We expect consumer goods universe to register year-on-year revenue, Ebitda and PAT (ex of ITC, United Spirits, Nestle) growth of 9.1%, 12.5% and 8.9% (9.1%, 19.0%, 14.7% y-o-y growth in Q4FY15), respectively. Though rural growth seems to have tapered off a tad, the slight pickup in urban consumption will compensate for it.
Gross margins would continue to expand y-o-y, benefits of which will be partly ploughed back in to ad spends.
Currency translation will continue to suppress international growth. The ban on Maggi noodles has pressured noodles sales of all players but will lead to idle capacity in flour mills, leading to softer flour prices (positive for biscuit, bread, pizza players).
Volumes continue to be under pressure: Outperformers in volume growth are likely to be Dabur, Emami and Godrej Consumer (GCPL), while ITC’s cigarette volumes are likely to disappoint—to fall 16-17% y-o-y (declined 13% y-o-y in Q4), owing to fresh price hikes. Hindustan Unilever (HUL) is likely to post 5-6% y-o-y volume growth, and Emami 6-7% (12% y-o-y in Q4) impacted by the softer summer season. We estimate Dabur to post 8% y-o-y volume growth. GCPL is expected to surpass category and post double-digit sales growth in all three categories.
Colgate is likely to clock 4% y-o-y volume growth and is likely to be impacted by the phasing out of excise benefits (300 basis points y-o-y impact on sales growth). Regulatory actions against Maggi have taken a toll on Nestle’s domestic sales; we estimate sales dip of 6% y-o-y as 23% of the portfolio was banned from sale for 1.5 months. Asian Paints and Pidilite Industries are likely to clock volume growth of 4% each, respectively, as demand remains subdued.
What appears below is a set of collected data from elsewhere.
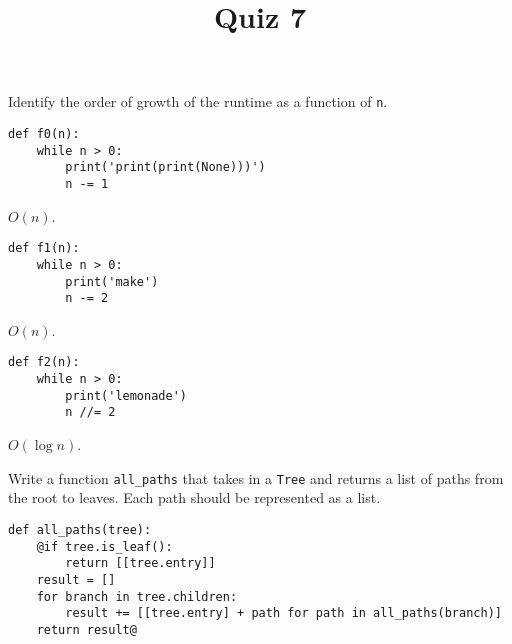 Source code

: \documentclass[twoside]{article}
\title{\sc Quiz 7 \solution{Solutions}}
\newcommand{\solution}[1]{{\color{red}#1}}
\begin{document}
\maketitle

\begin{enumerate}

Identify the order of growth of the runtime as a function of \lstinline{n}.
\vspace{0.1in}

\begin{lstlisting}
def f0(n):
    while n > 0:
        print('print(print(None)))')
        n -= 1
\end{lstlisting}
\solution{$O(n)$.}
~\\

\begin{lstlisting}
def f1(n):
    while n > 0:
        print('make')
        n -= 2
\end{lstlisting}
\solution{$O(n)$.}
~\\

\begin{lstlisting}
def f2(n):
    while n > 0:
        print('lemonade')
        n //= 2
\end{lstlisting}
\solution{$O(\log{n})$.}
~\\

\newpage


Write a function \lstinline{all_paths} that takes in a \lstinline{Tree} and returns a list of paths from the root to leaves. Each path should be represented as a list.

\begin{lstlisting}
def all_paths(tree):
    @if tree.is_leaf():
        return [[tree.entry]]
    result = []
    for branch in tree.children:
        result += [[tree.entry] + path for path in all_paths(branch)]
    return result@
\end{lstlisting}

\end{enumerate}
\end{document}
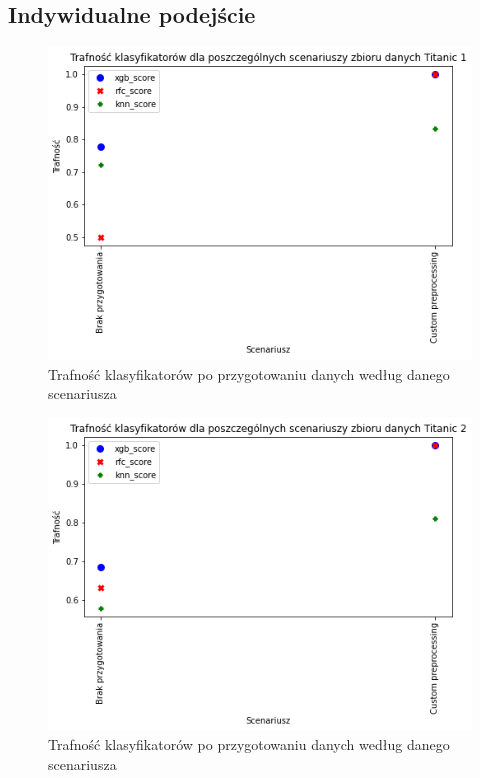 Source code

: \documentclass{book}
\begin{document}
\subsection{Indywidualne podejście}

\begin{figure}[H]
\centerline{\includegraphics{Titanic_1_Custom}}
\centering
\caption{Trafność klasyfikatorów po przygotowaniu danych 
według danego scenariusza}
\end{figure}

\begin{figure}[H]
\centerline{\includegraphics{Titanic_2_Custom}}
\centering
\caption{Trafność klasyfikatorów po przygotowaniu danych 
według danego scenariusza}
\end{figure}
\end{document}

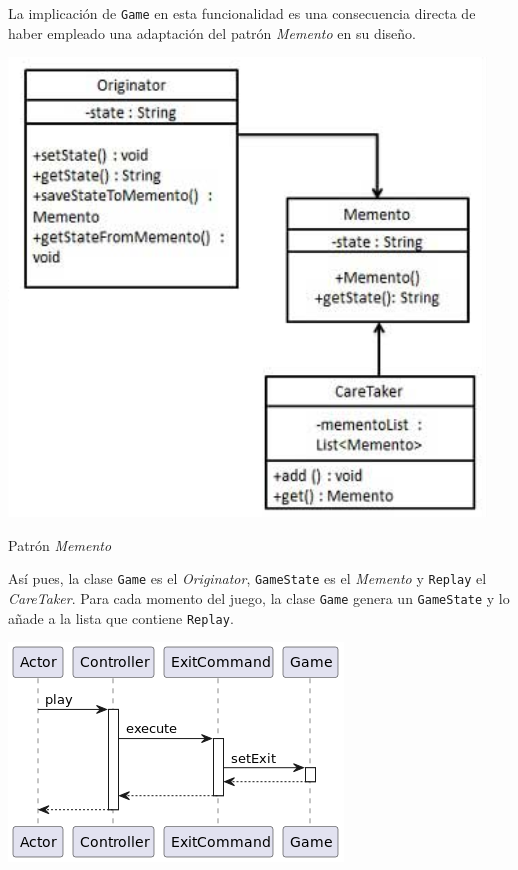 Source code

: \documentclass[../DocumentoOficial.tex]{subfiles}
\begin{document}
La implicación de \texttt{Game} en esta funcionalidad es una consecuencia directa de haber empleado una adaptación del patrón \textit{Memento} en su diseño.

\begin{center}
\includegraphics[scale=0.8]{patronmemento.png}

Patrón \textit{Memento}
\end{center}

Así pues, la clase \texttt{Game} es el \textit{Originator}, \texttt{GameState} es el \textit{Memento} y \texttt{Replay} el \textit{CareTaker}. Para cada momento del juego, la clase \texttt{Game} genera un \texttt{GameState} y lo añade a la lista que contiene \texttt{Replay}.

\begin{center}
\includegraphics[scale=0.7]{addState-replay-sprint-6.png}
\end{center}
\end{document}
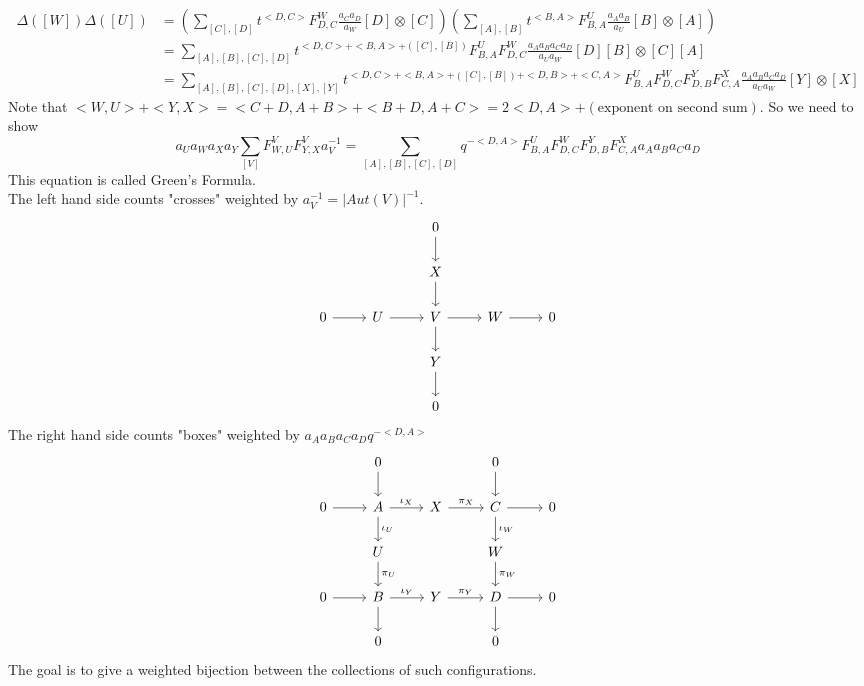 \documentclass{book}
\begin{document}
\begin{align*} 
\Delta ([W]) \Delta([U]) &=  \left(\sum_{[C],[D]} t^{<D,C>} F^W_{D,C}  \frac{a_C a_D}{a_W} [D] \otimes [C]\right) \left(\sum_{[A],[B]} t^{<B,A>} F^U_{B,A}  \frac{a_A a_B}{a_U} [B] \otimes [A] \right) \\
&= \sum_{[A],[B],[C],[D]} t^{<D,C>+<B,A>+([C],[B])} F^U_{B,A}  F^W_{D,C} \frac{a_A a_B a_C a_D}{a_U a_W} [D][B] \otimes [C][A]\\
&=  \sum_{[A],[B],[C],[D],[X],[Y]} t^{<D,C>+<B,A>+([C],[B])+<D,B>+<C,A>} F^U_{B,A}  F^W_{D,C} F^Y_{D,B} F^X_{C,A} \frac{a_A a_B a_C a_D}{a_U a_W} [Y] \otimes [X]
\end{align*}
Note that $<W,U>+<Y,X>=<C+D,A+B>+<B+D,A+C> = 2<D,A> +(\text{exponent on second sum}).$
So we need to show
$$a_Ua_Wa_Xa_Y \sum_{[V]} F^V_{W,U} F^V_{Y,X}a_V^{-1} = \sum_{[A],[B],[C],[D]}q^{-<D,A>} F^U_{B,A} F^W_{D,C} F^Y_{D,B} F^X_{C,A} a_Aa_Ba_Ca_D$$  
This equation is called Green's Formula. \\
The left hand side counts "crosses" weighted by $a_V^{-1}=|Aut(V)|^{-1}.$ 
 \[\begin{tikzcd}
             & & 0\arrow{d}& &  \\
	 & & X\arrow{d}& &  \\
	0 \arrow{r} & U\arrow{r} &V \arrow{d} \arrow{r}& W \arrow{r}& 0 \\
           & & Y\arrow{d}& &  \\
	& & 0& &  
            \end{tikzcd}\]
The right hand side counts "boxes" weighted by $a_Aa_Ba_Ca_D q^{-<D,A>}$
 \[\begin{tikzcd}
             &  0\arrow{d}& &0\arrow{d} &  \\
	0 \arrow{r} & A \arrow{r}{\iota_X} \arrow{d}{\iota_U}& X\arrow{r}{\pi_X}& C\arrow{r}\arrow{d}{\iota_W}& 0 \\
	& U\arrow{d}{\pi_U} & & W \arrow{d}{\pi_W}&  \\
           0 \arrow{r} & B \arrow{r}{\iota_Y} \arrow{d}& Y\arrow{r}{\pi_Y}& D\arrow{r}\arrow{d}& 0 \\
	& 0 & & 0&  
            \end{tikzcd}\]
The goal is to give a weighted bijection between the collections of such configurations. 
\end{document}
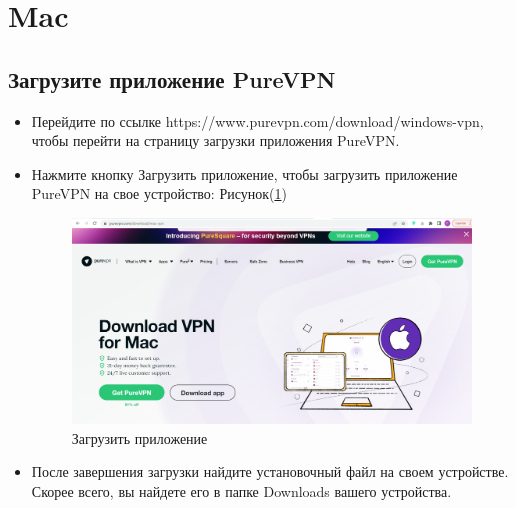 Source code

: \section{Mac}

\subsection{Загрузите приложение PureVPN} 
\begin{itemize}
\item Перейдите по ссылке https://www.purevpn.com/download/windows-vpn, чтобы перейти на страницу загрузки приложения PureVPN.
\item Нажмите кнопку Загрузить приложение, чтобы загрузить приложение PureVPN на свое устройство:  Рисунок(\ref{fig:25})
\begin{figure}[H]
\includegraphics[width=14cm]{20.png}
\centering
\caption{Загрузить приложение}
\label{fig:25}
\end{figure}
\item После завершения загрузки найдите установочный файл на своем устройстве. Скорее всего, вы найдете его в папке Downloads вашего устройства.
\end{itemize}

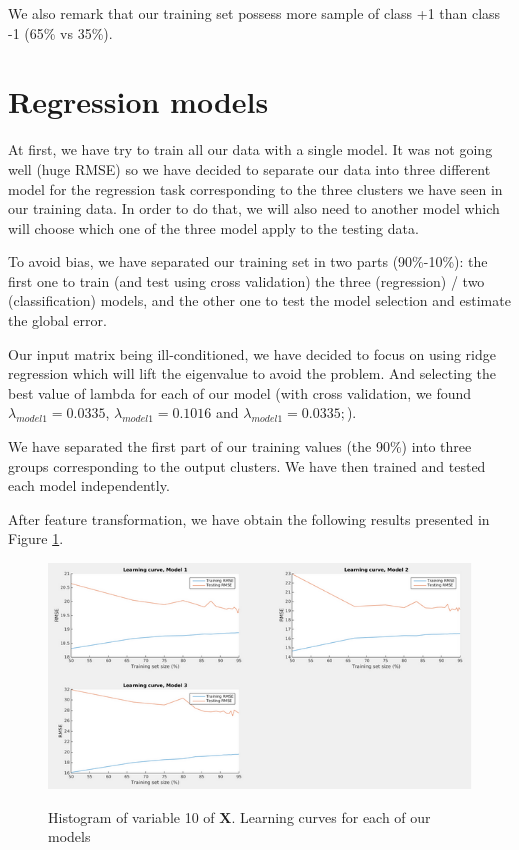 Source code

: \documentclass{article} %
\begin{document}
We also remark that our training set possess more sample of class +1 than class -1 (65\% vs 35\%).

\section{Regression models}
At first, we have try to train all our data with a single model. It was not going well (huge RMSE) so we have decided to separate our data into three different model for the regression task corresponding to the three clusters we have seen in our training data. In order to do that, we will also need to another model which will choose which one of the three model apply to the testing data.

To avoid bias, we have separated our training set in two parts (90\%-10\%): the first one to train (and test using cross validation) the three (regression) / two (classification) models, and the other one to test the model selection and estimate the global error.

Our input matrix being ill-conditioned, we have decided to focus on using ridge regression which will lift the eigenvalue to avoid the problem. And selecting the best value of lambda for each of our model (with cross validation, we found $\lambda_{model1} = 0.0335$, $\lambda_{model1} = 0.1016$ and $\lambda_{model1} = 0.0335;$).

We have separated the first part of our training values (the 90\%) into three groups corresponding to the output clusters. We have then trained and tested each model independently.

After feature transformation, we have obtain the following results presented in Figure \ref{fig:learningCurves}.

\begin{figure}[!h]
\center
{\includegraphics{figures/learningCurves.png} \label{fig:learningCurves}}
\caption{Histogram of variable 10 of $\mathbf{X}$. Learning curves for each of our models}
\end{figure}
\end{document}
Margins to continue to expand despite higher A&P: While Dabur (up 86 bps y-o-y) and GCPL (up 80 bps) are likely to outperform on the margin front, Nestle (to decline 314 bps y-o-y) is likely to disappoint. HUL’s royalty expenses will step up 40 bps y-o-y. Write off over Maggi stock returns is likely in Q2CY15 (we estimate R1.2 bn in Q2CY15 versus management guidance of Rs 3.2 bn, and the balance likely in Q3CY15).
Outlook: Even though demand slowdown in urban areas seems to be ebbing, any significant recovery will only be gradual. Rural growth has decelerated to some extent. Good monsoon and MSP (minimum support price) hikes
(3-4%), though minuscule, will contribute a bit to rural growth. Demand in urban areas could benefit over the long term from the government’s push for smart cities and housing for all, especially for Asian Paints, Pidilite, tiling and sanitaryware companies. Further positivity in consumption stems from expectation of India’s economic growth surpassing China’s.